◆ To do:
Starting from the line with "Similar to the", transcribe each line to the end of the records below. Copy them exactly and write nothing else.
-- Opening Marker --
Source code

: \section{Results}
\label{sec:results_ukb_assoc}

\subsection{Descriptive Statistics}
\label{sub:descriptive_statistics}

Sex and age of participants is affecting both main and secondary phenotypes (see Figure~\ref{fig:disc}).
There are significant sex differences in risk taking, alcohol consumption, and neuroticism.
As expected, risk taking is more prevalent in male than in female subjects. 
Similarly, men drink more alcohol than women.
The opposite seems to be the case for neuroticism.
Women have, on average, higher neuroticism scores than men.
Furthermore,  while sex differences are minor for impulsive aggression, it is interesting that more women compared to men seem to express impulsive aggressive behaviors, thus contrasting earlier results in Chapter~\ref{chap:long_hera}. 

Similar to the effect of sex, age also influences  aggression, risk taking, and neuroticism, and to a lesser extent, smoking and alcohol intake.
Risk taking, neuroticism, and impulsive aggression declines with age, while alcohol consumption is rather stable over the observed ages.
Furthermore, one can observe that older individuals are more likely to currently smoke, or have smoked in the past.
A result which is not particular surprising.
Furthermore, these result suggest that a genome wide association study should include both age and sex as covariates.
-- Closing Marker --
◆ Solution for this exercise:
Similar to the effect of sex, age also influences  aggression, risk taking, and neuroticism, and to a lesser extent, smoking and alcohol intake.
Risk taking, neuroticism, and impulsive aggression declines with age, while alcohol consumption is rather stable over the observed ages.
Furthermore, one can observe that older individuals are more likely to currently smoke, or have smoked in the past.
A result which is not particular surprising.
Furthermore, these result suggest that a genome wide association study should include both age and sex as covariates.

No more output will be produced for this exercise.